MMOs that force groups to do content are actually promote anti-social behavior.
Forcing people to talk to each other, or forced to help each other does NOT promote a healthy social behavior. At the very best, it'll promote people using each other to get ahead in the game. Sure, in solo MMOs there is a lot of solo activities...but the people who socialize and group with each other WANT to, making a far friendlier environment. No one is grouping to get ahead, because they could otherwise solo it. They are grouping because that is what they want to do.
Not only that, but the person must be VERY anti-social to be forced to actually be social. In WoW, I go up and talk to people and group all the time...but I'm a pretty social person. Where as, I can see how someone really afraid to go up and talk to people or group, needs the push to be forced to do so.
Going back a ways, in Asheron's Call you could solo pretty much any content. But everyone was social enough to group up and communicate with each other, despite being able to do the content solo.
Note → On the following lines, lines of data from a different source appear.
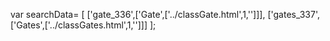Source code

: var searchData= \[
\[\'gate\_336\',\[\'Gate\',\[\'../classGate.html\',1,\'\'\]\]\],
\[\'gates\_337\',\[\'Gates\',\[\'../classGates.html\',1,\'\'\]\]\] \];

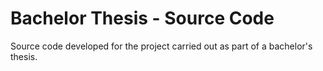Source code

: # Bachelor Thesis - Source Code

Source code developed for the project carried out as part of a bachelor's thesis.

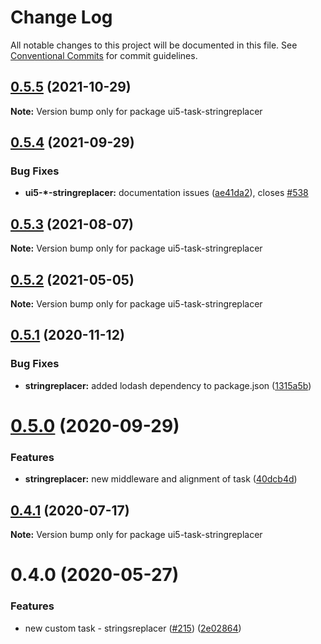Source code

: # Change Log

All notable changes to this project will be documented in this file.
See [Conventional Commits](https://conventionalcommits.org) for commit guidelines.

## [0.5.5](https://github.com/ui5-community/ui5-ecosystem-showcase/compare/ui5-task-stringreplacer@0.5.4...ui5-task-stringreplacer@0.5.5) (2021-10-29)

**Note:** Version bump only for package ui5-task-stringreplacer





## [0.5.4](https://github.com/ui5-community/ui5-ecosystem-showcase/compare/ui5-task-stringreplacer@0.5.3...ui5-task-stringreplacer@0.5.4) (2021-09-29)


### Bug Fixes

* **ui5-*-stringreplacer:** documentation issues ([ae41da2](https://github.com/ui5-community/ui5-ecosystem-showcase/commit/ae41da2247f15726634ca0f0bd7c784deb63a99d)), closes [#538](https://github.com/ui5-community/ui5-ecosystem-showcase/issues/538)





## [0.5.3](https://github.com/ui5-community/ui5-ecosystem-showcase/compare/ui5-task-stringreplacer@0.5.2...ui5-task-stringreplacer@0.5.3) (2021-08-07)

**Note:** Version bump only for package ui5-task-stringreplacer





## [0.5.2](https://github.com/ui5-community/ui5-ecosystem-showcase/compare/ui5-task-stringreplacer@0.5.1...ui5-task-stringreplacer@0.5.2) (2021-05-05)

**Note:** Version bump only for package ui5-task-stringreplacer





## [0.5.1](https://github.com/petermuessig/ui5-ecosystem-showcase/compare/ui5-task-stringreplacer@0.5.0...ui5-task-stringreplacer@0.5.1) (2020-11-12)


### Bug Fixes

* **stringreplacer:** added lodash dependency to package.json ([1315a5b](https://github.com/petermuessig/ui5-ecosystem-showcase/commit/1315a5bf4809b7b36f9c38e5f1bc2b1371a7d8c8))





# [0.5.0](https://github.com/petermuessig/ui5-ecosystem-showcase/compare/ui5-task-stringreplacer@0.4.1...ui5-task-stringreplacer@0.5.0) (2020-09-29)


### Features

* **stringreplacer:** new middleware and alignment of task ([40dcb4d](https://github.com/petermuessig/ui5-ecosystem-showcase/commit/40dcb4d4442b0262699a779a13b565d8bba07a87))





## [0.4.1](https://github.com/petermuessig/ui5-ecosystem-showcase/compare/ui5-task-stringreplacer@0.4.0...ui5-task-stringreplacer@0.4.1) (2020-07-17)

**Note:** Version bump only for package ui5-task-stringreplacer





# 0.4.0 (2020-05-27)


### Features

* new custom task - stringsreplacer ([#215](https://github.com/petermuessig/ui5-ecosystem-showcase/issues/215)) ([2e02864](https://github.com/petermuessig/ui5-ecosystem-showcase/commit/2e02864ce89da0f200c3a7da440706370771a8a7))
So, for people too afraid to group with people or communicate with others, I can see how forced grouping is needed by them. But, that doesn't really promote a friendly social atmosphere because its really just a bunch of anti-social people getting together and using each other to progress the game. Look at EVE, people spend months even years rising in ranks of a corp/alliance and then take it down within...very antisocial. Where as in Asheron's Call, WoW and other solo focused MMOs...grouping is generally a pretty friendly activity and people tend to be a lot friendlier to each other. Sure bad eggs, but they are blacklisted and overall people are social enough to do groups for dungeons/raids/pvp.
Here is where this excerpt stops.